Mike Oxley, American politician, Died at 71

  Politician

Michael Garver “Mike” Oxley was born on February 11, 1944, in Findlay, Ohio, and died on January 1, 2016
He was an American politician of the Republican Party.
Mike Oxley served as a U.S. Representative from the 4th congressional district of Ohio.
He gained his bachelor’s of arts degree from Miami University in 1966 and a law degree from Ohio State University in 1969.
Mr. Oxley was a member of the Alpha chapter of the Sigma Chi fraternity at Miami.
Mike worked for the Federal Bureau of Investigation and became active in the Ohio Republican Party, from 1969 to 1972.
Mr. Oxley served in the Ohio House of Representatives from 1973 to 1981.
Michael Oxley was elected a U.S. Representative in 1981 in a special election to fill the vacancy caused by the death of U.S. Representative Tennyson Guyer.
Oxley started serving at this post in June of 1981 in the 97th Congress.

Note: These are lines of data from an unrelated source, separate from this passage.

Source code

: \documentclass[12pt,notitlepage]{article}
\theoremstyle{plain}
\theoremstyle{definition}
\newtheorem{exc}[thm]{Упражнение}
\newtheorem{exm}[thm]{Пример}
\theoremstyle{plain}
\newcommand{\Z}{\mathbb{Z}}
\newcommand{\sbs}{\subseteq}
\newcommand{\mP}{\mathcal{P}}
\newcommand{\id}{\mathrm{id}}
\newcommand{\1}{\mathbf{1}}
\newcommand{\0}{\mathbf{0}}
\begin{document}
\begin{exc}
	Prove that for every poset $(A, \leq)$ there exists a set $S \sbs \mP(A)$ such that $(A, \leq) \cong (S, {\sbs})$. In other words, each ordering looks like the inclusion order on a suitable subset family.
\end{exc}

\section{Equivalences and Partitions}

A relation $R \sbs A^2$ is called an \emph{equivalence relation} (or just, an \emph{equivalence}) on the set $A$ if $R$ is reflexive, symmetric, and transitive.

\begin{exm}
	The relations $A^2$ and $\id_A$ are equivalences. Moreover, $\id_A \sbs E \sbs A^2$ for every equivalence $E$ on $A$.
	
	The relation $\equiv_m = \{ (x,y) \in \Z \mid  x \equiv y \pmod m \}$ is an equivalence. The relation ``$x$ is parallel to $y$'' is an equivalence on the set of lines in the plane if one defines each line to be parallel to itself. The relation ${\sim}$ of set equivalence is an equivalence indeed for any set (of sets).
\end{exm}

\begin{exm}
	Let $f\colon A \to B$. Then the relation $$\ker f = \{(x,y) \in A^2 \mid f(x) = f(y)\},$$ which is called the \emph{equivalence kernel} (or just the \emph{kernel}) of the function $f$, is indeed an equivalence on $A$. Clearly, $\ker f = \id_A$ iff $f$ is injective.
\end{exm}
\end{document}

Mike has also served as the chairman of the Committee on Financial Services, and was House sponsor of the Sarbanes-Oxley Act of 2002, which enacted “sweeping post-Enron regulations of publicly traded companies.”

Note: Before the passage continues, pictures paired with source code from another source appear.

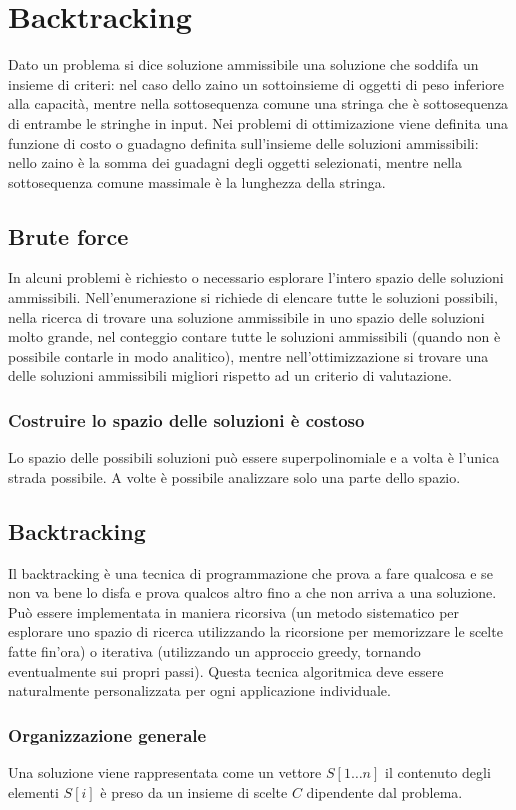 \chapter{Backtracking}
Dato un problema si dice soluzione ammissibile una soluzione che soddifa un insieme di criteri: nel caso dello zaino un sottoinsieme di oggetti di peso inferiore alla capacit\`a, mentre nella
sottosequenza comune una stringa che \`e sottosequenza di entrambe le stringhe in input. Nei problemi di ottimizazione viene definita una funzione di costo o guadagno definita 
sull'insieme delle soluzioni ammissibili: nello zaino \`e la somma dei guadagni degli oggetti selezionati, mentre nella sottosequenza comune massimale \`e la lunghezza della stringa.
\section{Brute force}
In alcuni problemi \`e richiesto o necessario esplorare l'intero spazio delle soluzioni ammissibili. Nell'enumerazione si richiede di elencare tutte le soluzioni possibili, nella ricerca
di trovare una soluzione ammissibile in uno spazio delle soluzioni molto grande, nel conteggio contare tutte le soluzioni ammissibili (quando non \`e possibile contarle in modo 
analitico), mentre nell'ottimizzazione si trovare una delle soluzioni ammissibili migliori rispetto ad un criterio di valutazione. 
\subsection{Costruire lo spazio delle soluzioni \`e costoso}
Lo spazio delle possibili soluzioni pu\`o essere superpolinomiale e a volta \`e l'unica strada possibile. A volte \`e possibile analizzare solo una parte dello spazio.
\section{Backtracking}
Il backtracking \`e una tecnica di programmazione che prova a fare qualcosa e se non va bene lo disfa e prova qualcos altro fino a che non arriva a una soluzione. Pu\`o essere 
implementata in maniera ricorsiva (un metodo sistematico per esplorare uno spazio di ricerca utilizzando la ricorsione per memorizzare le scelte fatte fin'ora) o iterativa (utilizzando
un approccio greedy, tornando eventualmente sui propri passi). Questa tecnica algoritmica deve essere naturalmente personalizzata per ogni applicazione individuale.
\subsection{Organizzazione generale}
Una soluzione viene rappresentata come un vettore $S[1\dots n]$ il contenuto degli elementi $S[i]$ \`e preso da un insieme di scelte $C$ dipendente dal problema.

Michael was the House sponsor of a 2006 bill that condemned media outlets that had published information on a covert financial surveillance system.
Mike Oxley announced his retirement from Congress on November 1, 2005, effective at the end of his term in 2007.
Republican Jim Jordan took his position.
After he retired, Mike was named a nonexecutive vice chairman for NASDAQ, and a partner at the law firm of Baker Hostetler in Washington D.C.
Oxley became a lobbyist for the Financial Industry Regulatory Authority, the “self-regulatory body of the securities industry.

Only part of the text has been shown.